A year ago, when Matchbox 20 hit the road, the music press wasn't exactly beating down their door for an interview. Nobody wanted to know their musical influences, their favorite songs or riotous stories from their childhood.

"At the time when we wrote the songs and made the record, no one cared to talk to us," says drummer Paul Doucette.

Times, they are a-changing.

With a platinum debut album comfortably ensconced in the Top 10, and a strong push from recording company Lava-Atlantic, the Florida-based group has concert requests coming out of the woodwork. That will keep Doucette, lead vocalist Rob Thomas, lead guitarist Kyle Cook, rhythm guitarist Adam Gaynor and bassist Brian Yale on the tour bus for months to come.

"It's great," said Doucette, calling from a hotel in Des Moines, Iowa, where he and his bandmates were giving their overworked tour bus driver a well-deserved nap.

He doesn't get much time to nap anymore.

In a debut produced by Matt Serletic, the same guy who took care of Collective Soul, Matchbox 20 pulled together a dozen songs by Thomas that addressed his own broken relationships, mistakes, triumphs and doubts.
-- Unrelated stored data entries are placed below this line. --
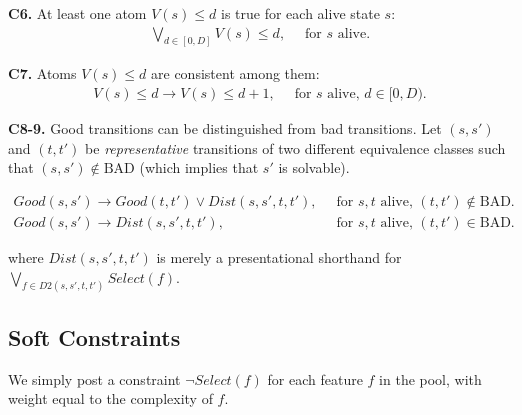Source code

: \documentclass[a4paper]{article}
\newcommand{\smallpar}[1]{{\vspace{10pt}\noindent \bf #1.}}
\newcommand{\badtx}{\ensuremath{\mathrm{BAD}}}
\begin{document}
\smallpar{C6}
At least one atom $V(s) \leq d$ is true for each alive state $s$:
\begin{align}
 \bigvee_{d \in [0, D]} V(s) \leq d,&\;\; \text{for $s$ alive.}
\end{align}

\smallpar{C7}
Atoms $V(s) \leq d$ are consistent among them:
\begin{align}
 V(s) \leq d \rightarrow V(s) \leq d+1,&\;\; \text{for $s$ alive, $d \in [0, D)$.}
\end{align}

\smallpar{C8-9}
Good transitions can be distinguished from bad transitions.
Let $(s, s')$ and $(t, t')$ be \emph{representative} transitions
of two different equivalence classes such that $(s, s') \not\in \badtx$
(which implies that $s'$ is solvable).

\begin{align}
 Good(s, s') \rightarrow Good(t, t') \lor
 Dist(s, s', t, t'),&\;\; \text{for $s, t$ alive, $(t, t') \not\in \badtx$.} \\
 Good(s, s') \rightarrow
 Dist(s, s', t, t'),&\;\; \text{for $s, t$ alive, $(t, t') \in \badtx$.}
\end{align}


\noindent where $Dist(s, s', t, t')$ is merely a presentational shorthand for $\bigvee_{f \in D2(s, s', t, t')} Select(f)$.




\subsection{Soft Constraints}
We simply post a constraint $\neg Select(f)$ for each feature $f$ in the pool, with weight equal to the complexity of $f$.



\end{document}
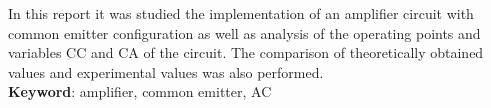  \setlength{\absparsep}{18pt} %
\begin{resumo}[Abstract]
In this report it was studied the implementation of an amplifier circuit with common emitter configuration as well as analysis of the operating points and variables CC and CA of the circuit. The comparison of theoretically obtained values and experimental values was also performed.\\
\noindent
\textbf{Keyword}: amplifier, common emitter, AC
\end{resumo}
Though many of the songs are specific, "a lot of the songs are about things that I've gone through, that you've gone through, that everyone experiences at one time or another," Doucette says.
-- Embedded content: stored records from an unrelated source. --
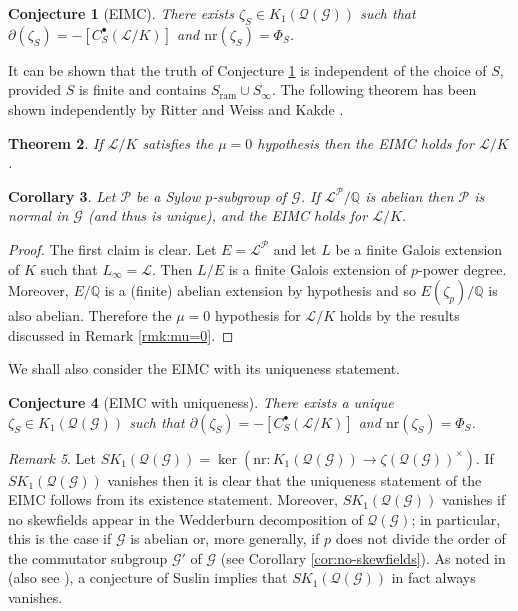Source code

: \documentclass[12pt]{amsart}
\theoremstyle{plain}
\newtheorem{theorem}{Theorem}[section]
\newtheorem{corollary}[theorem]{Corollary}
\newtheorem{conj}[theorem]{Conjecture}
\theoremstyle{remark}
\newtheorem{remark}[theorem]{Remark}
\theoremstyle{definition}
\numberwithin{equation}{section}
\begin{document}
\begin{conj}[EIMC]\label{conj:EIMC}
There exists $\zeta_{S} \in K_{1}(\mathcal{Q}(\mathcal{G}))$ such that $\partial(\zeta_{S}) = -[C_{S}^{\bullet}(\mathcal{L}/K)]$
and ${\mathrm{nr}}(\zeta_{S}) = \Phi_{S}$.
\end{conj}

It can be shown that the truth of Conjecture \ref{conj:EIMC} is independent of the choice of $S$, 
provided $S$ is finite and contains $S_{\mathrm{ram}} \cup S_{\infty}$.
The following theorem has been shown independently by Ritter and Weiss \cite{MR2813337} and Kakde \cite{MR3091976}.

\begin{theorem}\label{thm:EIMC-with-mu}
If $\mathcal{L}/K$ satisfies the $\mu=0$ hypothesis then the EIMC holds for $\mathcal{L}/K$.
\end{theorem}

\begin{corollary}\label{cor:EIMC-unconditional}
Let $\mathcal{P}$ be a Sylow $p$-subgroup of $\mathcal{G}$.
If $\mathcal{L}^{\mathcal{P}}/{\mathbb{Q}}$ is abelian then $\mathcal{P}$ is normal in $\mathcal{G}$ (and thus is unique),
and the EIMC holds for $\mathcal{L}/K$.
\end{corollary}

\begin{proof}
The first claim is clear.
Let $E=\mathcal{L}^{\mathcal{P}}$ and let $L$ be a finite Galois extension of $K$ such that $L_{\infty}=\mathcal{L}$.
Then $L/E$ is a finite Galois extension of $p$-power degree.
Moreover, $E/{\mathbb{Q}}$ is a (finite) abelian extension by hypothesis and so $E(\zeta_{p})/{\mathbb{Q}}$ is also abelian.
Therefore the $\mu=0$ hypothesis for $\mathcal{L}/K$ holds by the results discussed in Remark \ref{rmk:mu=0}.
\end{proof}

We shall also consider the EIMC with its uniqueness statement.

\begin{conj}[EIMC with uniqueness]\label{conj:EIMC-unique}
There exists a unique $\zeta_{S} \in K_{1}(\mathcal{Q}(\mathcal{G}))$ such that $\partial(\zeta_{S}) = -[C_{S}^{\bullet}(\mathcal{L}/K)]$
and ${\mathrm{nr}}(\zeta_{S}) = \Phi_{S}$.
\end{conj}

\begin{remark}\label{rmk:SK1}
Let $SK_{1}(\mathcal{Q}(\mathcal{G})) = \ker({\mathrm{nr}}: K_{1}(\mathcal{Q}(\mathcal{G})) \longrightarrow \zeta(\mathcal{Q}(\mathcal{G}))^{\times})$.
If $SK_{1}(\mathcal{Q}(\mathcal{G}))$ vanishes then it is clear that the uniqueness statement of the EIMC follows from
its existence statement.
Moreover, $SK_{1}(\mathcal{Q}(\mathcal{G}))$ vanishes if no skewfields appear in the Wedderburn decomposition of
$\mathcal{Q}(\mathcal{G})$; in particular, this is the case if $\mathcal{G}$ is abelian or, more generally, if $p$ does not
divide the order of the commutator subgroup $\mathcal{G}'$ of $\mathcal{G}$ (see Corollary \ref{cor:no-skewfields}).
As noted in \cite[Remark E]{MR2114937} (also see \cite[Remark 3.5]{burns-mc}), a conjecture of Suslin implies that $SK_{1}(\mathcal{Q}(\mathcal{G}))$ in fact always vanishes.
\end{remark}
\end{document}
Hence, the album's title: Yourself or Someone Like You.

The big single so far has been "Push": "I wanna push you around, I will, I will / I wanna push you around, I will, I will / I wanna take you for granted." It's a song that's irked some listeners who interpret it as an ode to a man abusing a woman. Not so, band members have said. Instead, "Push" was written by Thomas to examine an emotionally turbulent relationship from her side as well as his.

Thomas gets full or partial credit for all the songs on Yourself, and that's fine with Doucette. "Rob's an amazing songwriter; that's our strength," Doucette says. "But we all write. We don't have time to work collectively now, but we're all writing individually -- on the bus, before sound check."
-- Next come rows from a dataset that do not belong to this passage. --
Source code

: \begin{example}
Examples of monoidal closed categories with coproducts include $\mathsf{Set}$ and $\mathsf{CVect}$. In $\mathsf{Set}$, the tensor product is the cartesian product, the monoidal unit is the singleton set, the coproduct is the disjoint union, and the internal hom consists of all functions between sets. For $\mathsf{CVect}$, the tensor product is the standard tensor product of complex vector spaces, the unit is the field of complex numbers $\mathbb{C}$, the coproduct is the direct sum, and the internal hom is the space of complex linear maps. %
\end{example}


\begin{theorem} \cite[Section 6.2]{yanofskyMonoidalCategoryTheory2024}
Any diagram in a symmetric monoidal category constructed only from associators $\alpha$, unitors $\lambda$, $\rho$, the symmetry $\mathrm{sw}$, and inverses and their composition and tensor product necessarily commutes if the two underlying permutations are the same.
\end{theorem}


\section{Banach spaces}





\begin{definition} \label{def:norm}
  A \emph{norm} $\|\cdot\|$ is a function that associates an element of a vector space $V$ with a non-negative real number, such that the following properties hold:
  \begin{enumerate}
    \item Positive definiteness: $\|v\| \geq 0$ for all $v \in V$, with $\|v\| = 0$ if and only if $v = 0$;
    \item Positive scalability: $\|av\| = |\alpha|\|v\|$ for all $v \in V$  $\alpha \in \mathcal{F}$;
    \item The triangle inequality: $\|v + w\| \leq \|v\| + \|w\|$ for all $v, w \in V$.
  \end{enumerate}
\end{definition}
The next release will "definitely" include more collaborative writing, Doucette says. "Most will still be written by Rob, but we'll put everything into a pot and see what's the best that comes out."

It's been a long haul for Doucette, who comes to Florida via his childhood home of Pittsburgh. There he spent a brief part of his youth -- very brief -- taking piano lessons ("Couldn't play a thing now") before switching to drums when he was about 13. That was all it took, and Doucette was hooked to the life of a musician.

Those were the days when aspiring rock band drummers looked up to the likes of Alex Van Halen -- "Oh, when I heard them play 'Hot for Teacher,' I said, 'I want to learn to play that,'" Doucette says. "I grew out of that stage real quick."

When he was old enough, Doucette took a hard look at the Pittsburgh music scene, packed his bags and headed for Florida. He joined up with Thomas and Yale and, eventually, they recruited Gaynor from Criteria Recording Studios and Cook from the Atlanta Institute of Music.

"I knew the songs were better than any songs I'd played before and the connection, especially with Rob, was better than any band I'd been in before," Doucette says. "But still, you never really know. I know a lot of great bands, some of my favorite bands, that no one's ever heard of."

Like My Friend Steve, he says, out of Orlando. Or, on a national scale, Grant Lee Buffalo.

Matchbox 20 didn't have to struggle for years to make their name known. And, in mid-July, they stepped onstage at the Ed Sullivan Theater for their national TV debut on Late Show with David Letterman.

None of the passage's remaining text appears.